La pensa ancora così o possiamo dire che si incominciano a intravvedere
esperimenti che vanno in questa direzione?
In generale
non do mai consigli ai movimenti. Tento più semplicemente di individuare gli
elementi che possono avere un valore di rottura rispetto a ciò che è ordinario
tanto nel dominio, quanto nella protesta o ad ogni presupposto tipico delle
visioni avanguardiste. In tal senso resto persuaso che la trasformazione non
può che venire da quei movimenti che riescono a salvaguardare la loro autonomia
rispetto all’agenda del potere dello Stato: ovvero da quei movimenti che
riescono a inscriversi nella lunga durata senza prendere la forma né del
partito elettorale, né del partito di avanguardia. Ora è chiaro che c’è
qualcosa di paralizzante dire questo. Tuttavia resto persuaso del fatto che
l’autonomia presuppone lo sviluppo di forme alternative in tutti i settori
della vita sociale: produzione, consumo, informazione, educazione, salute etc.

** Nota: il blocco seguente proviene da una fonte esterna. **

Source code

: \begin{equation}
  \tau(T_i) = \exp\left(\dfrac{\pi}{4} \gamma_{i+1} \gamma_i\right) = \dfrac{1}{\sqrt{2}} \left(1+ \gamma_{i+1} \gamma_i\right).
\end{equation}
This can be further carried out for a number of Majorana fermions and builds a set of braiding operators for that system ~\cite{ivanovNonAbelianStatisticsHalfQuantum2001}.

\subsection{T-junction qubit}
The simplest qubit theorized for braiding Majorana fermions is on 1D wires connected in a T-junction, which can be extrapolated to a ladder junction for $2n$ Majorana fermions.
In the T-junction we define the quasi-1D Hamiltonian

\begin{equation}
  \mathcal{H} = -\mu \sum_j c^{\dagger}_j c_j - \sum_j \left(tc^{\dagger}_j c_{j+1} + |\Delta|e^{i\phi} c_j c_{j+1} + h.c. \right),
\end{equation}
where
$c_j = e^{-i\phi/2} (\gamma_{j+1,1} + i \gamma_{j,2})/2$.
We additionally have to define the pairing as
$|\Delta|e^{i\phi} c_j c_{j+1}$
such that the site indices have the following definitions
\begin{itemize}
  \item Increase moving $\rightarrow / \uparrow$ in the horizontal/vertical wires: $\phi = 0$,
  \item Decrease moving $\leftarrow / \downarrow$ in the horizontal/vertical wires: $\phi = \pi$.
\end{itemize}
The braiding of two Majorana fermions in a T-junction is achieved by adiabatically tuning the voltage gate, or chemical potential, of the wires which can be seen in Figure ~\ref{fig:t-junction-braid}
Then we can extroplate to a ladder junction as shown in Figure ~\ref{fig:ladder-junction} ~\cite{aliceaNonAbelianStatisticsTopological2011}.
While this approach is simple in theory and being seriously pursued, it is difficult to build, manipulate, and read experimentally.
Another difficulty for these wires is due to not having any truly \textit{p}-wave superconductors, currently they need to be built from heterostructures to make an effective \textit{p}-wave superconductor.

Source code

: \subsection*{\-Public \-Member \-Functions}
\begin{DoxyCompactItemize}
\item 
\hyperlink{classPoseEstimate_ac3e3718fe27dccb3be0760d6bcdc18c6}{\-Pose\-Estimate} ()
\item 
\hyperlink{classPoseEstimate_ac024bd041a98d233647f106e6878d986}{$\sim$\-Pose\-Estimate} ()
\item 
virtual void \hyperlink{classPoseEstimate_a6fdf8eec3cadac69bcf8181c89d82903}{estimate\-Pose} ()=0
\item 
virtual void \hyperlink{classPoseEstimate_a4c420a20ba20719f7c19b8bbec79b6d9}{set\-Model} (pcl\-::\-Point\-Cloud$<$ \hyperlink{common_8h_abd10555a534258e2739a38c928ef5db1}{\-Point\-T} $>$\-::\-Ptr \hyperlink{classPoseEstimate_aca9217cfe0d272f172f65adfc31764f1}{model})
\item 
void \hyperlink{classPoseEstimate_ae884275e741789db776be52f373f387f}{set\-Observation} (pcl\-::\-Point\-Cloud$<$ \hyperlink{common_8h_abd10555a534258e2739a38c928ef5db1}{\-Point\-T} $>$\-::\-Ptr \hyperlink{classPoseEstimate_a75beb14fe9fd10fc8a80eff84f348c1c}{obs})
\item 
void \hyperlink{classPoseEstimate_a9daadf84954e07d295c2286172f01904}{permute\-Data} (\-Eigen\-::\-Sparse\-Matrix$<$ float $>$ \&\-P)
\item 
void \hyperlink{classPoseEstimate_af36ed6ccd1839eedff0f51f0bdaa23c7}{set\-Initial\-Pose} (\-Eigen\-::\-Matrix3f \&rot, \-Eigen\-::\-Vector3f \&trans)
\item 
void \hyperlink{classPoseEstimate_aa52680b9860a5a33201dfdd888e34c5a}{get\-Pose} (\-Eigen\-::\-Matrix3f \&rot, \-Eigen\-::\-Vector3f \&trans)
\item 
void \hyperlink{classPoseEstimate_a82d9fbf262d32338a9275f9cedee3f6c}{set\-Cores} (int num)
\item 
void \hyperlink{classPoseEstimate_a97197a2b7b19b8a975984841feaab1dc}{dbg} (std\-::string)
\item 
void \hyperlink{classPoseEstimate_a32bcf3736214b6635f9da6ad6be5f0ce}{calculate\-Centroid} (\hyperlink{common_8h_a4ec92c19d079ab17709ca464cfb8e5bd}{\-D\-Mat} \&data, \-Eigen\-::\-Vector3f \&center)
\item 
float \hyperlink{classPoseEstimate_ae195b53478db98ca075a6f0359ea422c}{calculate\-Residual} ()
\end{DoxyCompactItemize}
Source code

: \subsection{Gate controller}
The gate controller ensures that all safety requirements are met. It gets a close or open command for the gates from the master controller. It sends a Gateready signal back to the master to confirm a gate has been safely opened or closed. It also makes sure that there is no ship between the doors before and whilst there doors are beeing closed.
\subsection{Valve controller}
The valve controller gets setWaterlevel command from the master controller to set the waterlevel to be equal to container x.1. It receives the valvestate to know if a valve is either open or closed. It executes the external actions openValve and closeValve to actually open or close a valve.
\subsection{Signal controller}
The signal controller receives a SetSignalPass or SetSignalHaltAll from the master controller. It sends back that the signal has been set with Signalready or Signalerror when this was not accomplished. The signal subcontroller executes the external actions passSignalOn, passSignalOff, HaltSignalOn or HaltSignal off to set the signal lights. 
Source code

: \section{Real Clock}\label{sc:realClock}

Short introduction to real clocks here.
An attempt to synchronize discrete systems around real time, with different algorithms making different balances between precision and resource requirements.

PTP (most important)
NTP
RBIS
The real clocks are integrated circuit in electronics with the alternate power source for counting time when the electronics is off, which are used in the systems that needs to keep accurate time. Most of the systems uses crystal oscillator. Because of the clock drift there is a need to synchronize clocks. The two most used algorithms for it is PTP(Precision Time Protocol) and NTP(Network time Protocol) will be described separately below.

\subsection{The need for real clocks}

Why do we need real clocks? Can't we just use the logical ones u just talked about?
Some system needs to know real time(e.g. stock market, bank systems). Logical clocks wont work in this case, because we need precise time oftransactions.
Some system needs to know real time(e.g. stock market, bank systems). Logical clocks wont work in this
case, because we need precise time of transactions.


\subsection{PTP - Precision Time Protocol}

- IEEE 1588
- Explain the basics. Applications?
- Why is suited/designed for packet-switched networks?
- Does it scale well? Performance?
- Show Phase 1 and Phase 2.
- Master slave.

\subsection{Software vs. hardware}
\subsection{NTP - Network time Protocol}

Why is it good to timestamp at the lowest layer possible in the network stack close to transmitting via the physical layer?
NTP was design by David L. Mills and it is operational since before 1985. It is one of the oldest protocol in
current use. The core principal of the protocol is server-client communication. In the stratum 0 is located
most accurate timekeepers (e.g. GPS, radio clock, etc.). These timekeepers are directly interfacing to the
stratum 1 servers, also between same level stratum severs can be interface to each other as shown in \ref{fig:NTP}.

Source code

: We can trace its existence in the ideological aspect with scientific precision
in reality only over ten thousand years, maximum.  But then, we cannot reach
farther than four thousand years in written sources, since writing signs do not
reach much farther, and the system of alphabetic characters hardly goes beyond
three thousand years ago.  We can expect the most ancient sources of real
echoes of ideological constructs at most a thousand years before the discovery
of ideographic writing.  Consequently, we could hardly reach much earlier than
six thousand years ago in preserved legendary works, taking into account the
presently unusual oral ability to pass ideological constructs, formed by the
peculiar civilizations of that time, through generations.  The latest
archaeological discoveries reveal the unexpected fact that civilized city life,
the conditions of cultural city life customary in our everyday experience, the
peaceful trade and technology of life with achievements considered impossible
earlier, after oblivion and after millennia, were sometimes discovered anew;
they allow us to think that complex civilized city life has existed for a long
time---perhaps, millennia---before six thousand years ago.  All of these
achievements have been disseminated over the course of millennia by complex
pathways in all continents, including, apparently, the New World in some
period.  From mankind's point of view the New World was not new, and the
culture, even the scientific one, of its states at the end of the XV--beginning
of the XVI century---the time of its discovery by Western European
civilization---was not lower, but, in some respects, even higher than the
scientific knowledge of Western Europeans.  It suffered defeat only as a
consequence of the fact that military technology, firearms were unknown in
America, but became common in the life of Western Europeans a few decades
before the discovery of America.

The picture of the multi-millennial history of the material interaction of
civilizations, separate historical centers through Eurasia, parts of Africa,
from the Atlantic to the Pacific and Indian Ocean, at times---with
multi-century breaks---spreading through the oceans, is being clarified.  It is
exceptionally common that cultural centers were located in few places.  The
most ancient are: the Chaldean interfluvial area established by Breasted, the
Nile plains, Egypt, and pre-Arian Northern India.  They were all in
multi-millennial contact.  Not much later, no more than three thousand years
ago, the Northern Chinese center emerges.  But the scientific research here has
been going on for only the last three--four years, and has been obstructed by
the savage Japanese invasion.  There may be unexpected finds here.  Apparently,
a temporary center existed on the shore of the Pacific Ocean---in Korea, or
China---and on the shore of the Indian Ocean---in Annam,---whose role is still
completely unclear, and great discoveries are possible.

Si tratta di quello che è stato teorizzato nel movimento greco sotto il nome di
«spazi sociali liberi». Sappiamo tutti quanto forme di questo tipo siano state
importanti per i movimenti comunisti e anarchici del passato. Qui di nuovo, ci
troviamo di fronte al problema che la forza collettiva, essenzialmente operaia,
sulla quale si basavano quei movimenti è stata dispersa. In qualche modo
potremmo dire che oggi è tutto da ricostruire, a partire da iniziative di
collettivi che sono semplicemente gruppi di individui. Si tratta di un compito
gigantesco. Quindi direi così: sì, ci sono molti esperimenti interessanti, ma
hanno enormi difficoltà a disegnare una forza soggettiva e una organizzativa
ben definita. Viene sempre un momento in cui l’impossibilità di fare un passo
in avanti si trasforma in un’alternativa del tipo: fedeltà impotente o
prelazione dei partiti che propongono la trasformazione del movimento in forma
elettorale come Syriza, Podemos o La France Insoumise.
A proposito
del movimento dei Gilets Jaunes lei ha parlato di una formidabile de-sincronizzazione del
tempo della politica. Dopo quasi cinque mesi di mobilitazioni, può darci la sua
lettura del movimento dei Gilets Jaunes?
La mobilitazione dei Gilets Jaunes ha seguito una
logica che mi pare assai significativa e comune a molte mobilitazioni recenti:
a partire da una rivendicazione limitata e negoziabile, il movimento ha
instaurato una temporalità specifica che da una parte segnala una distanza
rispetto al corso normale delle cose e dall’altra costituisce un acceleratore
dell’azione e del pensiero. Si produce allora uno sviluppo autonomo che supera
radicalmente l’obiettivo iniziale della lotta. Mi pare insomma che nei
Ronds-Points occupati dai Gilets Jaunes sia successa esattamente la stessa cosa
che era successa nelle piazze occupate dai grandi movimenti democratici degli
ultimi dieci anni: in uno spazio di lotta che è allo stesso tempo uno spazio di
vita e di riflessione condivisa, la protesta contro una tassa sulla benzina
diventa un movimento globale contro l’ineguaglianza fiscale, e poi contro
l’ineguaglianza dell’intero ordine sociale. A partire da quel momento gli attivisti
e lo Stato non vivevano più nello stesso tempo. Il potere statale ha risposto
sgomberando con la forza i Ronds-Points. Temo che perdendo questi luoghi di
riflessione e di azione autonoma, il movimento abbia perso la sua dinamica
iniziale. L’azione dei Gilets Jaunes tende oggi a concentrarsi sulle
manifestazioni parigine del sabato e queste a trasformarsi in scontri
programmati tra forze dell’ordine e specialisti della manifestazione violenta.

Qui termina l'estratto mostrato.